The realization happened mid-session. I was debugging why the agent kept making the same class of mistake — wrong tool for the situation, wrong framing, wrong level of confidence — and I was looking at the skill list trying to figure out what was missing. We had 181 skills at that point.
The problem wasn’t missing skills. The problem was that 181 skills is a flat index competing for the same finite token budget, and most of those skills were doing the same thing: wrapping a CLI with a note about which flags to use. “Use fasti for calendar operations.” “Use poros —matrix for journey time comparisons.” “Use adytum save with the Agents vault.” Practical. Correct. Completely additive. Each one improved one specific situation, and none of them touched anything else.
When I went through the list asking “which of these actually changes how the agent thinks across interactions?” the answer was uncomfortable. Maybe a dozen. Everything else was tool documentation that belonged closer to the tool itself, not competing in the always-loaded context for attention it rarely needed.
The insight is obvious in retrospect: meta-skills and practical skills are different categories of thing. A practical skill — how to call fasti, how to format a Telegram message, how to search the vault — adds value exactly when that specific situation arises and nowhere else. A meta-skill — how to decide when to delegate vs act in-session, how to debug a tool silently failing, how to evaluate whether a search returned enough — adds value in every interaction where that cognitive operation is relevant. The first category is additive. The second is a multiplier.
This prompted a different question: what are all the cognitive operations the agent actually performs, and where does it currently go wrong on each of them? The answer to that turned into what I now call the “How to Think” table — fifteen rows mapping situation types to the right cognitive operation. It covers things like: when to trust the first search result vs verify across sources; how to distinguish “task complete” from “task looks complete”; when a correction signals a local error vs a systematic misconception; how to handle a tool returning empty output (verify the path exists before concluding “no results”). None of these are about specific tools. All of them are about the quality of reasoning that touches every tool interaction.
That table now lives in the always-loaded config, not in the skill index. The distinction matters. Skills load at session startup and get served by a routing mechanism that matches natural language triggers — the agent retrieves them on demand when the situation fits. The “How to Think” table is different: it’s not triggered by a situation, it’s the prior through which every situation is processed. It doesn’t belong in the on-demand index. It belongs in the thing that’s always running.
After the cut — 181 skills down to 35, most of the tool wrappers moved closer to the tools themselves or folded into a single reference document — the behavior improved in exactly the ways the meta-routing table targeted. Fewer silent failures. Better calibration on when to search vs when to act on what’s already in context. Fewer situations where the agent confidently completed the wrong task. The specific skills that remained got more reliable too, because the routing was cleaner and there was less noise in the index.

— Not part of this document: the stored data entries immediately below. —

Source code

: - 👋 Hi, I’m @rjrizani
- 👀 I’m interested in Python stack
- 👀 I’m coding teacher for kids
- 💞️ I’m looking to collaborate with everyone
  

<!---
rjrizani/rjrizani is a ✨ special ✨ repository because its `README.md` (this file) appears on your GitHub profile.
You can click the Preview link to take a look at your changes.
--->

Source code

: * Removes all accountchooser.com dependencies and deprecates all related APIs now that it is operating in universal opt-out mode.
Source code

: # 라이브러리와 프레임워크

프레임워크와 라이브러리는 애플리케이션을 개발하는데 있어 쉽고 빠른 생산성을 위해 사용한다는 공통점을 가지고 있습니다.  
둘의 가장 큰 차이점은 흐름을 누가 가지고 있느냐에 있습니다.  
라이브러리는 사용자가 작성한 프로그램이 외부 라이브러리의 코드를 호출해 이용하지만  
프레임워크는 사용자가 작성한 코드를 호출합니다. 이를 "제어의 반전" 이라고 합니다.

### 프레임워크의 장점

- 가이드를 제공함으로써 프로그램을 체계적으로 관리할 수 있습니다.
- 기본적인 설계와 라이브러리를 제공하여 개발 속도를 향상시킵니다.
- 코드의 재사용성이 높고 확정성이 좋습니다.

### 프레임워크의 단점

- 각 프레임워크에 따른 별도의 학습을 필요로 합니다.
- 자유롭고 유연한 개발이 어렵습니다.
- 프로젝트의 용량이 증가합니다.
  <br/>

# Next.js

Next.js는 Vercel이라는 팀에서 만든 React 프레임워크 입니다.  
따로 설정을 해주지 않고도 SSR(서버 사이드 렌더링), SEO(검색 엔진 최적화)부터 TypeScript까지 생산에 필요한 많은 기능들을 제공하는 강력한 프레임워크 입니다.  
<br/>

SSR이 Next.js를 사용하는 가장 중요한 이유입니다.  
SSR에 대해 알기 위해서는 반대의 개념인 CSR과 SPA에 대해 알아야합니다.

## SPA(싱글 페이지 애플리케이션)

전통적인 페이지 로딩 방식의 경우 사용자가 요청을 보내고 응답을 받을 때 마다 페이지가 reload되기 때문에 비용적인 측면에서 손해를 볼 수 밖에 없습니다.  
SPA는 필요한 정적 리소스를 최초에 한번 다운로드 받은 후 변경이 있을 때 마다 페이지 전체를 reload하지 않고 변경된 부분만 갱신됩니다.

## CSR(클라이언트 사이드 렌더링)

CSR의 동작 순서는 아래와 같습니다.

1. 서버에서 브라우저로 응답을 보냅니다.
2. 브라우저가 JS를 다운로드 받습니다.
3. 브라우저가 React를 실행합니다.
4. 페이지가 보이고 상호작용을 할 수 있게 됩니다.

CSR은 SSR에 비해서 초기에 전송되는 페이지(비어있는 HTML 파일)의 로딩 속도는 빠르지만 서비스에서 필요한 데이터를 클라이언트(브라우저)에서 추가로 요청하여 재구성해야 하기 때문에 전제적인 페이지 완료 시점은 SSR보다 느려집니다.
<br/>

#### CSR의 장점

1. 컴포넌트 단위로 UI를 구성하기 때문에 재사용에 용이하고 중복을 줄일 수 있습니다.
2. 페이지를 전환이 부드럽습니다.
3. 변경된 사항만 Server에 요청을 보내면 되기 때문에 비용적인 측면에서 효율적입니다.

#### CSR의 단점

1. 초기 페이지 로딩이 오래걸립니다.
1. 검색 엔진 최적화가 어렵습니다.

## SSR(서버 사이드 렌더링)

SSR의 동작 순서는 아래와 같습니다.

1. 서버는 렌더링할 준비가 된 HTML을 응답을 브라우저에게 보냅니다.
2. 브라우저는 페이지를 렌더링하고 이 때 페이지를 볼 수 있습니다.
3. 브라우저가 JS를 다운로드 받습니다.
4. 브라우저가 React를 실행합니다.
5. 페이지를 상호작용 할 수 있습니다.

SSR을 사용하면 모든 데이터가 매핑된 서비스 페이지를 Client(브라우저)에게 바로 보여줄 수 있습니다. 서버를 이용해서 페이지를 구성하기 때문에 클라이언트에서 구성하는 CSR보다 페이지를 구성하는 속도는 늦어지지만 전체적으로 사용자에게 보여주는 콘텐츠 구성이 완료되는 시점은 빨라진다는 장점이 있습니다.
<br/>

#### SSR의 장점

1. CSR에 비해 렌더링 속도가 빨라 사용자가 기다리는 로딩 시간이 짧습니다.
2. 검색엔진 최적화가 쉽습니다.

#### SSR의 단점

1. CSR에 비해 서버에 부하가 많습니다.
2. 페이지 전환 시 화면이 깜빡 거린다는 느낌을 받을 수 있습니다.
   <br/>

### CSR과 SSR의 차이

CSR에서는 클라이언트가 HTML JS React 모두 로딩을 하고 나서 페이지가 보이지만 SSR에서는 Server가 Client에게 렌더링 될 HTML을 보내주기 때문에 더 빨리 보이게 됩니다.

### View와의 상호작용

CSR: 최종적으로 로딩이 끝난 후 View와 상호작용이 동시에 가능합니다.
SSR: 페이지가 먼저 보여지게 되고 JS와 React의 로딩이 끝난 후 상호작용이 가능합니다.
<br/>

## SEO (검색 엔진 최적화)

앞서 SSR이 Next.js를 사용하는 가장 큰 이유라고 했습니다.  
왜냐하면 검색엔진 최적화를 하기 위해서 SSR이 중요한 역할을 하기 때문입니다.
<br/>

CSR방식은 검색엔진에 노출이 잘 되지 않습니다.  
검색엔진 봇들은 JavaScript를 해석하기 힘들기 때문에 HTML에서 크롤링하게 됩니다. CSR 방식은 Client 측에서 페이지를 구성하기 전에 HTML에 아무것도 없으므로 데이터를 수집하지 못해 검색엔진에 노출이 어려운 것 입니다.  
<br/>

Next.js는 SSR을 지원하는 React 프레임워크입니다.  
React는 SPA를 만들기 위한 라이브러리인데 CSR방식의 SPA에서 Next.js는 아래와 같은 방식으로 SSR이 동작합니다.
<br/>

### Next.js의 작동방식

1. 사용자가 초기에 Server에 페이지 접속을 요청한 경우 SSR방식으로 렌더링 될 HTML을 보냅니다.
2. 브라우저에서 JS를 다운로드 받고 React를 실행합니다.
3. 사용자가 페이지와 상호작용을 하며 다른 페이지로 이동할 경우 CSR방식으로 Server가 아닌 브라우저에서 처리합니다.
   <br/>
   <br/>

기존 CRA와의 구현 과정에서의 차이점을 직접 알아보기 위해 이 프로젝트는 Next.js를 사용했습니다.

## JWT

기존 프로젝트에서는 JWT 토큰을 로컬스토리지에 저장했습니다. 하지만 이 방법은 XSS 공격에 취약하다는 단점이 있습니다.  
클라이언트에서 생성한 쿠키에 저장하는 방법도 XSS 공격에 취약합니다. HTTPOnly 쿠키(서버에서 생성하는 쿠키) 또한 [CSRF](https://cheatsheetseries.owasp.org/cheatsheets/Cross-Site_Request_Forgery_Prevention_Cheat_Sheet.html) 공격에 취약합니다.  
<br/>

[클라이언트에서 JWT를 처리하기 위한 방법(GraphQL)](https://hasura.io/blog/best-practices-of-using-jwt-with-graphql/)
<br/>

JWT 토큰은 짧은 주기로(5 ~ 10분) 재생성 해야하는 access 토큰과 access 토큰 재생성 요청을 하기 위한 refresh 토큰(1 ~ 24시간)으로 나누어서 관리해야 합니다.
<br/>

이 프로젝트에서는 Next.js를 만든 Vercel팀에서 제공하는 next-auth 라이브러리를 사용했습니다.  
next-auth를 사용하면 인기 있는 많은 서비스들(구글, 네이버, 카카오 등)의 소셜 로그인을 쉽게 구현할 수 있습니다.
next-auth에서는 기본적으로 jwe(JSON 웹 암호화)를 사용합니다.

The lesson I keep coming back to: if you’re building a skill system for an AI agent and most of your skills describe how to call specific tools, you’re building an additive system. It’ll get incrementally better at each specific tool and nowhere else. The leverage is in the other category — the skills that change how the agent reasons about the situation before it picks up any tool at all. Those compound.
One practical test for distinguishing the categories: would this skill have improved the last three interactions where something went wrong, or just one of them? If the answer is one, it’s probably tool documentation. If the answer is all three, you’ve found a multiplier.
P.S. The right home for tool knowledge isn’t the skill index — it’s as close to the tool as possible. Inline in the tool’s help output, or in a reference doc that the agent pulls when working with that tool. The skill index should be a routing table for cognition, not a collection of flag documentation.